The sideroblastic anemias are a heterogeneous group of inherited and acquired disorders characterized by anemia and the presence of ring sideroblasts in the bone marrow. Ring sideroblasts are abnormal erythroblasts with iron-loaded mitochondria that are visualized by Prussian blue staining as a perinuclear ring of green-blue granules. The mechanisms that lead to the ring sideroblast formation are heterogeneous, but in all of them, there is an abnormal deposition of iron in the mitochondria of erythroblasts. Congenital sideroblastic anemias include nonsyndromic and syndromic disorders. Acquired sideroblastic anemias include conditions that range from clonal disorders (myeloid neoplasms as myelodysplastic syndromes and myelodysplastic/myeloproliferative neoplasms with ring sideroblasts) to toxic or metabolic reversible sideroblastic anemia. In the last 30 years, due to the advances in genomic techniques, a deep knowledge of the pathophysiological mechanisms has been accomplished and the bases for possible targeted treatments have been established. The distinction between the different forms of sideroblastic anemia is based on the study of the characteristics of the anemia, age of diagnosis, clinical manifestations, and the performance of laboratory analysis involving genetic testing in many cases.

  • sideroblastic anemia
  • ring sideroblast
  • MDS
  • MDS/MPN-RS-T
  • SF3B1

1. Introduction

Ring sideroblasts are erythroblasts with an abnormal accumulation of iron in their perinuclear mitochondria, and their presence defines sideroblastic anemias. To reveal them, it is necessary to apply Prussian blue stain (Perls’ reaction) to bone marrow aspirate smears. Ring sideroblasts are found in a variety of pathological conditions, both congenital and acquired. Among the acquired causes of sideroblastic anemias, we can find clonal and non-clonal disorders.
The mechanisms that lead to the different sideroblastic anemias are heterogeneous, but in all of them, the abnormal deposition of iron is due to disturbances of mitochondrial proteins regulating Heme synthesis or Fe/S cluster synthesis, as well as translation impairment of mitochondrially encoded proteins.
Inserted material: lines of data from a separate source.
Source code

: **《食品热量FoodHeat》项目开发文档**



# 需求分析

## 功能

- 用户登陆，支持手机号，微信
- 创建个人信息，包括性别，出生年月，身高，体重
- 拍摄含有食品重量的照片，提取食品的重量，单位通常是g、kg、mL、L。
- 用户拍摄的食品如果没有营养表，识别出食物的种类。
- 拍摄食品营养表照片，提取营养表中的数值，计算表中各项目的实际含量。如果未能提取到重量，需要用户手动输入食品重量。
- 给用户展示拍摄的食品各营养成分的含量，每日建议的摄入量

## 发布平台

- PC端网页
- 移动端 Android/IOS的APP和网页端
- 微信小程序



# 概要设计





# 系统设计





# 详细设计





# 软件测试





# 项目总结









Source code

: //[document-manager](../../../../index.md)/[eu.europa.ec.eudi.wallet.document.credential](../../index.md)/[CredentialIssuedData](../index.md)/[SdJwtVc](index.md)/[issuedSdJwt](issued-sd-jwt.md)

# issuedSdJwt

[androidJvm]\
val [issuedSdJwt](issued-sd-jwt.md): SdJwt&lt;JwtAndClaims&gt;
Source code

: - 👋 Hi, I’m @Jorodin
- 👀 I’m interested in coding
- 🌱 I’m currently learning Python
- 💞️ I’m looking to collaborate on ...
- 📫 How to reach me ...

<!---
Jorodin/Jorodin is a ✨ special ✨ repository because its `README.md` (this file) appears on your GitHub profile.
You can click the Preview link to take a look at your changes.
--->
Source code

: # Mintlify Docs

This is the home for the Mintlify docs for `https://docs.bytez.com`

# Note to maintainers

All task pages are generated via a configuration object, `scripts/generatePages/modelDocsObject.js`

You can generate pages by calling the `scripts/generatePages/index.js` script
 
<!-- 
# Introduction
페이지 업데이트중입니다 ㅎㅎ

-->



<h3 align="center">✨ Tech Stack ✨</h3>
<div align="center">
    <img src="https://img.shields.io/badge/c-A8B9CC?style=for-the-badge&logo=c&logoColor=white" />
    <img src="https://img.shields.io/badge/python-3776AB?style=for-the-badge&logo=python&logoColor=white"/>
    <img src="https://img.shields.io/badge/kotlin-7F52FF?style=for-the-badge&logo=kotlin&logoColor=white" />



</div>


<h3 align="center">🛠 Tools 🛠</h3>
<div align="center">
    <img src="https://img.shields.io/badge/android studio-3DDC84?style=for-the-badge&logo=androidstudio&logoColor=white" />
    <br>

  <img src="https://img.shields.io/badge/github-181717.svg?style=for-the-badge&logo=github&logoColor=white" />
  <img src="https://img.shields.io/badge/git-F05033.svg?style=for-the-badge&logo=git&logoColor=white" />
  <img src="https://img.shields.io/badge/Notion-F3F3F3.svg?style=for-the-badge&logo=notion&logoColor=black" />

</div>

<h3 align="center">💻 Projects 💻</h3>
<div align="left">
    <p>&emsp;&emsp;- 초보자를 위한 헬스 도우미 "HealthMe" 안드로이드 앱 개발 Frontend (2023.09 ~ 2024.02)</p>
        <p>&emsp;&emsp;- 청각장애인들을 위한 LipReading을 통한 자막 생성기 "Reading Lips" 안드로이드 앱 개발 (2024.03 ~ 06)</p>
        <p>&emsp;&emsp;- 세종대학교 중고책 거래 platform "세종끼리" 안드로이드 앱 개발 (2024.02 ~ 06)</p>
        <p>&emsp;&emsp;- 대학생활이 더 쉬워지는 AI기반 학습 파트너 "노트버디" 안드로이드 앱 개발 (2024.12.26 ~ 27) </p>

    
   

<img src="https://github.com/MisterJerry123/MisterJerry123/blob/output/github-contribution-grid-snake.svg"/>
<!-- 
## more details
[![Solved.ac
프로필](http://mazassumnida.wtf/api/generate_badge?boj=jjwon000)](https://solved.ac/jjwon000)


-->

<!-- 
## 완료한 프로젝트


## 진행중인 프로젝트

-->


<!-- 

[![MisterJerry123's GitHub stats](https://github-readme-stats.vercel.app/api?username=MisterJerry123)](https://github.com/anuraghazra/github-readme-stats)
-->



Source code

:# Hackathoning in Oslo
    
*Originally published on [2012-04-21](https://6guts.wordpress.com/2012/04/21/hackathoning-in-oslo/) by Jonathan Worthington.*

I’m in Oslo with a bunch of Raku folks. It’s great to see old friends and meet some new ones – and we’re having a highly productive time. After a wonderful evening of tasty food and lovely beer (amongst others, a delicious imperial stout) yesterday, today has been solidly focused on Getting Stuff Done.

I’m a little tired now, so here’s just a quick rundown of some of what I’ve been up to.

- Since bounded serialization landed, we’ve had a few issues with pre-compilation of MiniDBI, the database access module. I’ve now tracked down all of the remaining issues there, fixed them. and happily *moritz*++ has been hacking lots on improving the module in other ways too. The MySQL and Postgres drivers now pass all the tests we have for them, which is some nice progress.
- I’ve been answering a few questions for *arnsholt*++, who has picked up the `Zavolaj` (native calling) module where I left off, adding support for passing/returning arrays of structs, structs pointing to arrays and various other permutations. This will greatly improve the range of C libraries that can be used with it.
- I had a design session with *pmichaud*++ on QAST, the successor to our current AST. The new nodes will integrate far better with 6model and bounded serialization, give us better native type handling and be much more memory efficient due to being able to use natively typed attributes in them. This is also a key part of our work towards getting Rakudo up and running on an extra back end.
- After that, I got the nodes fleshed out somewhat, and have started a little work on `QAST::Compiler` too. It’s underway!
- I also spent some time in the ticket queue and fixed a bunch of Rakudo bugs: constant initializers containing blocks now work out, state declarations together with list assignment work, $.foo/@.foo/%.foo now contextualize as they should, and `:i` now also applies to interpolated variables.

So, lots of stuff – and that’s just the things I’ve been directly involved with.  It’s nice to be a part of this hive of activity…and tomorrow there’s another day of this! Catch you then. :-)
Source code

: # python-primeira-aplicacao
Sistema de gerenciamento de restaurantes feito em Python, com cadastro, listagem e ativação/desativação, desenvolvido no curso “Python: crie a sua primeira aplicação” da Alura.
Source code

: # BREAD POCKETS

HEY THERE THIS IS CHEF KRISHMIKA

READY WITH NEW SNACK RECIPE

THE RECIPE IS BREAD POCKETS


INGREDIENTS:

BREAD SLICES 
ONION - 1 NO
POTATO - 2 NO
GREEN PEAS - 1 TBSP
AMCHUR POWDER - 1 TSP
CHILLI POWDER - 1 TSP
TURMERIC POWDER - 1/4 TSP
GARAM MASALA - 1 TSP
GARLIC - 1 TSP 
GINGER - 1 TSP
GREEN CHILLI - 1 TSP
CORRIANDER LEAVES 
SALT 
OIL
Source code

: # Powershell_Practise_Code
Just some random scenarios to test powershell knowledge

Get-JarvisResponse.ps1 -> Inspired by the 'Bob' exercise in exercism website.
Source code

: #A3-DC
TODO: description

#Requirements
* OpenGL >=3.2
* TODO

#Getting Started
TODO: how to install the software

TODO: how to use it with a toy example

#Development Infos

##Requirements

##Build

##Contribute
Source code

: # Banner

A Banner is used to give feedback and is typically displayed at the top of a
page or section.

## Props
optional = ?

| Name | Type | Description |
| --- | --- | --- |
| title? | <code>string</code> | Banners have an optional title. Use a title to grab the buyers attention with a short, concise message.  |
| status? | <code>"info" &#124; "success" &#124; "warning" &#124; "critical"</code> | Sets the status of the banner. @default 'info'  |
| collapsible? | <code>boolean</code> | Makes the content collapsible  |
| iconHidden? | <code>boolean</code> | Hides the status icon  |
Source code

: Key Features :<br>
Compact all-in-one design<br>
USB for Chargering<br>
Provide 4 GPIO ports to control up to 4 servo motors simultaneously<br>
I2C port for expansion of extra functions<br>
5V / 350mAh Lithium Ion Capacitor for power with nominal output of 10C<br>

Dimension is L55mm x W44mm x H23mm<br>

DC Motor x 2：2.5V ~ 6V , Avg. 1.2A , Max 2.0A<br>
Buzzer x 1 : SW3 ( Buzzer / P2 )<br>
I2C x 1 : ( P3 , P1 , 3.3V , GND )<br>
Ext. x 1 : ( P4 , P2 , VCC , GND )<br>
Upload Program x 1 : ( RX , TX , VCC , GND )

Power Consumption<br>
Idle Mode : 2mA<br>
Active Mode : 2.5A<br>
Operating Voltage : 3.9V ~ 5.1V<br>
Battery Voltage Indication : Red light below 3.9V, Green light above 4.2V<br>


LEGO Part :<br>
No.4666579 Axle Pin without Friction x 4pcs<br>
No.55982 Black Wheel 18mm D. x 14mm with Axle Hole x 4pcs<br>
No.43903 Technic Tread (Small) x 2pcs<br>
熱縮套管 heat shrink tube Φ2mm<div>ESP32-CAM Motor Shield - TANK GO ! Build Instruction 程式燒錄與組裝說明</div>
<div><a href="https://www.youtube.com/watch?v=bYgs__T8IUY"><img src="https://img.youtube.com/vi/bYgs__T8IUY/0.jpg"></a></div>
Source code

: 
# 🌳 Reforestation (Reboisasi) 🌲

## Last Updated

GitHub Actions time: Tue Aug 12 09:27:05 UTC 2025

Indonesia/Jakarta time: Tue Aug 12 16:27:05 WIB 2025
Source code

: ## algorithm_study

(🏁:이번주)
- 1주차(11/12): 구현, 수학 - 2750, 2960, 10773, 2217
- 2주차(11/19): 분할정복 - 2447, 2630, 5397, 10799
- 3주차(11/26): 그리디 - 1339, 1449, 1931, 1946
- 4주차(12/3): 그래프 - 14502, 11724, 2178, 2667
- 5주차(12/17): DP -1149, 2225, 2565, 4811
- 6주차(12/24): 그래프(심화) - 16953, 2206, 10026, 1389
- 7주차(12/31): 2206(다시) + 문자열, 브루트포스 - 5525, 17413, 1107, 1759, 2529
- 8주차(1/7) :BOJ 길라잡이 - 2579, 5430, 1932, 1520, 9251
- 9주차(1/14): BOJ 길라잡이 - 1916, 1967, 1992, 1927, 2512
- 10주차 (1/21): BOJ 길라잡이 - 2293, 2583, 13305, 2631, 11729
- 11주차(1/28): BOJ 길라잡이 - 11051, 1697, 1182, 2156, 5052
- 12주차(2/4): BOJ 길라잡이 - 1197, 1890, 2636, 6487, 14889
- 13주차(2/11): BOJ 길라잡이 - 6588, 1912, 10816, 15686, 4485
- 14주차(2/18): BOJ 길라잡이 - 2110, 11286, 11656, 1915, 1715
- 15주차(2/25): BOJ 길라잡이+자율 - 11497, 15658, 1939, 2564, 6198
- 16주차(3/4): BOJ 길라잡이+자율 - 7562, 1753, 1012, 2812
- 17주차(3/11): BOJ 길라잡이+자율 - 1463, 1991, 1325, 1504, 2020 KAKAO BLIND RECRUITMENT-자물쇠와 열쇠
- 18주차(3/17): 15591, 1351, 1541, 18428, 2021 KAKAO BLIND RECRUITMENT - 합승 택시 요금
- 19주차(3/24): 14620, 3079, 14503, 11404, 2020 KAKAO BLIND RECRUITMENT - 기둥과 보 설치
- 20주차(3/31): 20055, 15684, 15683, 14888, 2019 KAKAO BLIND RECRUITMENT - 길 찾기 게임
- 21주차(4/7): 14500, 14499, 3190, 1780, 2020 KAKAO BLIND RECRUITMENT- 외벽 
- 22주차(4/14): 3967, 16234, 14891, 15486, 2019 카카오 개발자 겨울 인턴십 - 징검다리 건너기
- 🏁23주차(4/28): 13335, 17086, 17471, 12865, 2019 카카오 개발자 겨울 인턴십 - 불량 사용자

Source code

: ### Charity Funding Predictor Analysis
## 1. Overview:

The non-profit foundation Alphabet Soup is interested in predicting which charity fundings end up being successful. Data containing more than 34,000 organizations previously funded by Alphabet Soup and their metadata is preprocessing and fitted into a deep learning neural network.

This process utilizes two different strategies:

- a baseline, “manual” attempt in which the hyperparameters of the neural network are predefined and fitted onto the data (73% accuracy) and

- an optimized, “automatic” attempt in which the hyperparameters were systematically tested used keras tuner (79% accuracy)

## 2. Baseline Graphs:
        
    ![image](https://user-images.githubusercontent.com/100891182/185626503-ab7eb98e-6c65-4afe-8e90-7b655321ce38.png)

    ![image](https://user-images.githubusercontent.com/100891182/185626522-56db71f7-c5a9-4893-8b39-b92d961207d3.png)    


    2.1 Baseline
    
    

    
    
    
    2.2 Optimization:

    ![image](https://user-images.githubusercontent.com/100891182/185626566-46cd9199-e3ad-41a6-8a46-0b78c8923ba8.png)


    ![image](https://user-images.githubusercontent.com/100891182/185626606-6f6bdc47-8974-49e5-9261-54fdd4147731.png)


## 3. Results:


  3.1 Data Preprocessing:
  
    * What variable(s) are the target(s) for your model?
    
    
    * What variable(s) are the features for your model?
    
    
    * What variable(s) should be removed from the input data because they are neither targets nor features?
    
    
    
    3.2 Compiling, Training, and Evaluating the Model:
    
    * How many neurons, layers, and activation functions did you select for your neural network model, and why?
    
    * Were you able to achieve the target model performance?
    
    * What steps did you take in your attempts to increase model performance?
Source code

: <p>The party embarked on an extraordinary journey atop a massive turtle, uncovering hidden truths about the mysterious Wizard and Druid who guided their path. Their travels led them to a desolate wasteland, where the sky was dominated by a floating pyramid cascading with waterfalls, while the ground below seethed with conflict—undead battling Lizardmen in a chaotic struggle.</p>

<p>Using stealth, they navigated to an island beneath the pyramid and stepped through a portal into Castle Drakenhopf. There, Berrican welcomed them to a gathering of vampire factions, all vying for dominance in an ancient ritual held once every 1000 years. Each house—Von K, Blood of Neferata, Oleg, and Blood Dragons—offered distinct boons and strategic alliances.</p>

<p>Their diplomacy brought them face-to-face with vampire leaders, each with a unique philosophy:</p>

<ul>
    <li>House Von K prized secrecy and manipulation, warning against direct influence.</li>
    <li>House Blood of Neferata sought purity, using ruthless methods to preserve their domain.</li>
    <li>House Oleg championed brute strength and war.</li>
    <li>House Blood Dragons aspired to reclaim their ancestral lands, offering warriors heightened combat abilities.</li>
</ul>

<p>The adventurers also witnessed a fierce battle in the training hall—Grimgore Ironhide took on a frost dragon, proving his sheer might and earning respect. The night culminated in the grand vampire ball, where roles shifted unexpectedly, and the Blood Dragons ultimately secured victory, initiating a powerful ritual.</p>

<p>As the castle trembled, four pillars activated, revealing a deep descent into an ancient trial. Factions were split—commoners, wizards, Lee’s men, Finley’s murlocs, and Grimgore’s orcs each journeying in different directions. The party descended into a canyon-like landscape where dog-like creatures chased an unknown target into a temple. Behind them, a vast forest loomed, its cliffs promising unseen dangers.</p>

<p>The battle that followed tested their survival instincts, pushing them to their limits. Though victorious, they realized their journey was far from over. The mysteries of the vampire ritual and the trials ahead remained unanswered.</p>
As a consequence of these alterations, ineffective erythropoiesis and tissue iron overload emerge. In the last three decades, a deep understanding of the pathophysiological mechanism has been accomplished and the bases for possible targeted treatments have been established [1]. 

2. Historical Context

In 1942, Hans Grüneberg demonstrated, using the Prussian blue staining, the presence of free iron in the cytoplasm of some erythroblasts (sideroblasts) and in some mature erythrocytes (siderocytes) [2]. In 1945, Cooley [3] described a patient with sex-linked anemia, which probably corresponded to a case of the nonsyndromic form of X-linked SA (XLSA), since later Cotter et al. identified mutations in ALAS2 and ringed sideroblasts in the same family [4]. In 1956, Björkman described a series of four patients with chronic refractory anemia with numerous abnormal bone marrow sideroblasts, one of which developed leukemia. This is probably the first description of myelodysplastic syndromes with ring sideroblasts [5]. Sideroblastic anemias were recognized as a specific subtype of anemia in the 1960s [6]. Within the last 30 years, with the important advances in molecular biology, the genetic origin of more than two-thirds of congenital sideroblastic anemias cases, and a great proportion of cases of acquired clonal disease have been clarified.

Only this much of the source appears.